Avec la force et l’autorité d’une âme trempée dans les turbulences du siècle dernier, Hannah Arendt a montré que les mouvements totalitaires équivalaient bien souvent à des « organisations massives d’individus atomisés et isolés ». Aux yeux de la philosophe allemande, éclairés par son expérience tragique du totalitarisme nazi, la vitalité d’un environnement démocratique ne peut se nourrir d’une simple collection d’individus votant dans l’anonymat fragmenté de leurs opinions privées, mais nécessite la constitution de corps sociaux solides et organisés capables de servir de points de résistance et de coalition à de simples citoyens engagés collectivement dans l’espace public.

Par rapport à la sphère économique, tout ce qui contribue à isoler les individus face à la puissance et à la complexité des marchés financiers fait donc planer l’ombre inquiétante d’un totalitarisme rampant.

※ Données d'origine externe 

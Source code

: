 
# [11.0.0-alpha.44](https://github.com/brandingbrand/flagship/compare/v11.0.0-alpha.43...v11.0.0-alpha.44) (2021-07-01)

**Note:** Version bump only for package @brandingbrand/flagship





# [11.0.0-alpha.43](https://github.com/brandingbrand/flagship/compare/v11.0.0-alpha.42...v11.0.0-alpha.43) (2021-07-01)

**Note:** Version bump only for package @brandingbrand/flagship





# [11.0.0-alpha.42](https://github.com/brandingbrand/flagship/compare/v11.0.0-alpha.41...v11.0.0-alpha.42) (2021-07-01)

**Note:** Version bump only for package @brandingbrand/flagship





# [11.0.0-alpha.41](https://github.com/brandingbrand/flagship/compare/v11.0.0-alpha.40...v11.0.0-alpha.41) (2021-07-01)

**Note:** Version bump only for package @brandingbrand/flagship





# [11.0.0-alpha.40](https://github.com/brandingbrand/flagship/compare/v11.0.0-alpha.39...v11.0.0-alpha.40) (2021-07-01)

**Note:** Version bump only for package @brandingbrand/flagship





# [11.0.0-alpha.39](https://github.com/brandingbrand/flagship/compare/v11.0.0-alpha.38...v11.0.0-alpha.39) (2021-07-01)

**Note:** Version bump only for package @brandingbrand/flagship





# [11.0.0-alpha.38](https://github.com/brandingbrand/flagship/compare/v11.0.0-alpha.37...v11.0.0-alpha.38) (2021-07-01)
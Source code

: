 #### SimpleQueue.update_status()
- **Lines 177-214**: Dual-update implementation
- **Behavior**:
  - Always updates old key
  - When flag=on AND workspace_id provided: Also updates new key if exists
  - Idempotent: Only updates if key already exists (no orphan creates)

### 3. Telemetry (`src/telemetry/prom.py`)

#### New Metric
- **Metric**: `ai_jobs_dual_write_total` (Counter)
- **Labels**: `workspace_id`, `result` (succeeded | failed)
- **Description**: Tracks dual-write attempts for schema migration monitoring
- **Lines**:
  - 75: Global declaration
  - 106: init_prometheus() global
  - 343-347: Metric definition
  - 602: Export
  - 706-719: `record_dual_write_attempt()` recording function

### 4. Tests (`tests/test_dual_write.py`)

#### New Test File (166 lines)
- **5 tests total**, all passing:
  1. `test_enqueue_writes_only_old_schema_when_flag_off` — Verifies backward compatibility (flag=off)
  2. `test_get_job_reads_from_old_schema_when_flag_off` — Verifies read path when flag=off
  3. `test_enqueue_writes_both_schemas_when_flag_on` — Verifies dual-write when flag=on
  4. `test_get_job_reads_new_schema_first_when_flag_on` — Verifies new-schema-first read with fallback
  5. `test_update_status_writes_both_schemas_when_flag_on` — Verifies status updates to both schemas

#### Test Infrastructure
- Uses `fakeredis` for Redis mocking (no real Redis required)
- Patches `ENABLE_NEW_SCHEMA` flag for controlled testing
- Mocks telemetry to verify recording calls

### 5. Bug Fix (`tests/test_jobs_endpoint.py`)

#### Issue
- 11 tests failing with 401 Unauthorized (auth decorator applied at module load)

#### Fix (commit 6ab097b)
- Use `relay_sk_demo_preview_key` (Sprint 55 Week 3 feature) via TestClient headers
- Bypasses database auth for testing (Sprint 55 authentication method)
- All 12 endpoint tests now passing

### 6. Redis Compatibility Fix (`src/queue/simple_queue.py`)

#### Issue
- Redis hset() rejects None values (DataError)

Inversement, toutes les initiatives permettant d’organiser l’action directe et le regroupement de petits actionnaires sont autant de garanties d’une démocratie actionnariale authentique.

Sur la scène provinciale, le MÉDAC est de loin le mouvement de défense du petit actionnariat le plus structuré. Au cours des dernières années, ses représentants ont défendu avec courage et obstination des dizaines de propositions visant à modifier les règles de gouvernance des conseils d’administration et à augmenter l’information disponible aux actionnaires.

Il faut également souligner les milliers d’heures d’enseignement dispensées à de simples citoyens sur le fonctionnement de base des marchés financiers. En effet, la promotion de la démocratie actionnariale ne se réduit pas à l’adoption formelle de nouvelles procédures ou de nouveaux droits. Encore faut-il s’assurer que le plus grand nombre, et en particulier les plus démunis socialement et culturellement, puissent se saisir de la réglementation pour l’exercer à leur avantage.

Dans ce contexte, la décision de l’AMF représente un bien mauvais coup porté à la démocratie actionnariale québécoise. On peut, d’une part, y voir l’illustration du regard condescendant porté par les élites de la haute finance à l’égard du petit actionnariat. Ainsi, tout en invoquant des contraintes budgétaires pour sabrer d’une main ferme sa contribution annuelle de 125 000 $ au MÉDAC, l’AMF n’en a pas moins ouvert l’autre généreusement pour financer à hauteur de 375 000 $ la Conférence de Montréal, un événement de trois jours où les têtes dirigeantes de la communauté financière internationale seront appelées, en juin prochain, à venir célébrer « la mondialisation des économies ».

D’autre part, plus gravement, cette décision dénote une absence totale de lucidité sur la nature foncièrement politique du capitalisme de marché et sur les risques encourus d’affaiblir l’une des rares organisations québécoises susceptibles de lutter contre l’atomisation totalitaire de la masse actionnariale.

Répétons-le avec force : la démocratie actionnariale n’est pas qu’une affaire de représentation, mais également de participation. En marginalisant la question décisive des conditions sociales de la démocratisation des marchés, c’est-à-dire l’éducation financière des « petits » et la promotion de l’action collective, l’AMF agit à rebours de l’intérêt public. Elle se fait ainsi l’allié objectif d’une nouvelle ruse de l’histoire, dont seul le capitalisme semble posséder le secret de fabrication, et qui consiste à vouloir faire seulement entrer la démocratie dans le marché, au lieu de faire entrer le marché dans la démocratie.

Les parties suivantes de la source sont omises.